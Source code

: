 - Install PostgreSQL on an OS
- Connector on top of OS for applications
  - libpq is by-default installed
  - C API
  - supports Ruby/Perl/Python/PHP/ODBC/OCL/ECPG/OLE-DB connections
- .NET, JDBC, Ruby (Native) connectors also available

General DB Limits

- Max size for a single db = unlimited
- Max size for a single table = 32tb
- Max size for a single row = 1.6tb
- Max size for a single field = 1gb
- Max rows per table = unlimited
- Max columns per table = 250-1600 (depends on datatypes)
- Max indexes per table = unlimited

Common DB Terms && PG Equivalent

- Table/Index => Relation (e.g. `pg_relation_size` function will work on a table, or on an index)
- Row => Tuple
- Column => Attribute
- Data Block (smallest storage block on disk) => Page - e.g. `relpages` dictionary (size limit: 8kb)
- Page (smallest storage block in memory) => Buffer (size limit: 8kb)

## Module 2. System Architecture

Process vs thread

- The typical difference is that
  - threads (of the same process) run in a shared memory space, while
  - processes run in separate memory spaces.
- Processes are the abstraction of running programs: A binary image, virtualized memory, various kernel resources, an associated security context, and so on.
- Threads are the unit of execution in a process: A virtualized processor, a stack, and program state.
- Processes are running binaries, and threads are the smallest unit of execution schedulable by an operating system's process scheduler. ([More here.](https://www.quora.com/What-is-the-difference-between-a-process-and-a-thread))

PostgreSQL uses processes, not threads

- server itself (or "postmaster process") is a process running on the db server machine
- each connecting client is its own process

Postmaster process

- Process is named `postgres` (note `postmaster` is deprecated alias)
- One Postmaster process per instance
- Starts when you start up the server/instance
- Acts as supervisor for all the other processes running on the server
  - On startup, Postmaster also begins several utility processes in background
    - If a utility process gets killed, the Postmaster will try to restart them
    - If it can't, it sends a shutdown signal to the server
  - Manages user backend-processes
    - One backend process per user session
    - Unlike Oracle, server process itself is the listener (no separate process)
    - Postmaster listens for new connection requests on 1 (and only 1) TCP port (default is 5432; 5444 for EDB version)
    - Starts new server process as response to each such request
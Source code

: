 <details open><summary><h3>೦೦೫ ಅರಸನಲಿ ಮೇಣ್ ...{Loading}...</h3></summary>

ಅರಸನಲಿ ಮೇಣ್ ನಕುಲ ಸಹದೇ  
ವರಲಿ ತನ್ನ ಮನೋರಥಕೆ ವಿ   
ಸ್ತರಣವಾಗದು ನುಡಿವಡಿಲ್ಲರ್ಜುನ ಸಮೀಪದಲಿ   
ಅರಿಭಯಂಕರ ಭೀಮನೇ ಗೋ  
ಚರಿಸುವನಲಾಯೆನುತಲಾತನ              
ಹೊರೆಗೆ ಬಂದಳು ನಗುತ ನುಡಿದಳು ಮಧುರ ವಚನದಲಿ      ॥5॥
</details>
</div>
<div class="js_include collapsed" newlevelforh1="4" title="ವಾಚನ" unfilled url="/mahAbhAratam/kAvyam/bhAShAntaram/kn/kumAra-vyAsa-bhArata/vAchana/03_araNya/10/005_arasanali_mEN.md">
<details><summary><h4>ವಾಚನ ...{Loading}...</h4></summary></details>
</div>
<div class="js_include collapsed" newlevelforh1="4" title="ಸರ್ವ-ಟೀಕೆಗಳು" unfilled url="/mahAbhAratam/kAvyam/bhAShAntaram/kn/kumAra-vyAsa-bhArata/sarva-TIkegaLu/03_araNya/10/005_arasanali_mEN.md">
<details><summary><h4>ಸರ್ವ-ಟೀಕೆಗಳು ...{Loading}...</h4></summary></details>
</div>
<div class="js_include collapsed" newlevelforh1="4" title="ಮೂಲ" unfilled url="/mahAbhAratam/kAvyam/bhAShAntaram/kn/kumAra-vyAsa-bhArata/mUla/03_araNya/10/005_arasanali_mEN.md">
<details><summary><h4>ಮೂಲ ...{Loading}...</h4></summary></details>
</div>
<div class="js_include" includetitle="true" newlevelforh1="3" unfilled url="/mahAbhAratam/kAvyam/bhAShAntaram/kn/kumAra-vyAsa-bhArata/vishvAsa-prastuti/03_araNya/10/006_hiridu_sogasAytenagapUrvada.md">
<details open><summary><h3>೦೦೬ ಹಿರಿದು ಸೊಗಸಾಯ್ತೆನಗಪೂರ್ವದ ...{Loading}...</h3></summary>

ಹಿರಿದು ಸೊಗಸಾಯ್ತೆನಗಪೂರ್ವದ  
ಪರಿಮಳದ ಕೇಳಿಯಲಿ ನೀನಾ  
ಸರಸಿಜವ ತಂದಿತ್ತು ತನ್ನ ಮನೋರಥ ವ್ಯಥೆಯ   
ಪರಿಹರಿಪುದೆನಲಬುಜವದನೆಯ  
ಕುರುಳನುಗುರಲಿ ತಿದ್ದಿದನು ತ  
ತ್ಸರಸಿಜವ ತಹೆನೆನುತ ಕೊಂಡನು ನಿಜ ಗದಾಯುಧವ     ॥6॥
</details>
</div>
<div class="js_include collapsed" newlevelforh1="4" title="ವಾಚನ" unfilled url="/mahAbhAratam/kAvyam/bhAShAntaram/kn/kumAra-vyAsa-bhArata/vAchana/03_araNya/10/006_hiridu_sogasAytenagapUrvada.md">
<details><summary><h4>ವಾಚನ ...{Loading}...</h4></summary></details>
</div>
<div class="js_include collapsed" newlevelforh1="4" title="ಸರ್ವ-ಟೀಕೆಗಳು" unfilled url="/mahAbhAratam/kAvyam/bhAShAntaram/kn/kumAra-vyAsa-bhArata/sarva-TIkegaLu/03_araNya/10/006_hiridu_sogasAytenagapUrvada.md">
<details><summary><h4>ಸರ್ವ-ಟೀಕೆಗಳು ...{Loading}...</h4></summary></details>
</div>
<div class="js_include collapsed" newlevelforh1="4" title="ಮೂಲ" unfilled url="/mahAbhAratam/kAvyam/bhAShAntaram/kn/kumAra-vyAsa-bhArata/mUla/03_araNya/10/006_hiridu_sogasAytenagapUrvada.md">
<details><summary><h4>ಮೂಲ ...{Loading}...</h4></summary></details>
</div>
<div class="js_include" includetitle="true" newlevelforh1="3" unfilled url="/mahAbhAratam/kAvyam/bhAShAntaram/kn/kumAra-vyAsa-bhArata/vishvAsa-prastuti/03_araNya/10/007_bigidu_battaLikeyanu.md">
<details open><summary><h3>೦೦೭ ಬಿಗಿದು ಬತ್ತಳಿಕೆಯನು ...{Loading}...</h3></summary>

| Task requirements |
Every line above holding the string "will" should be listed.

| Exercise response |
- Table/Index => Relation (e.g. `pg_relation_size` function will work on a table, or on an index)
    - If a utility process gets killed, the Postmaster will try to restart them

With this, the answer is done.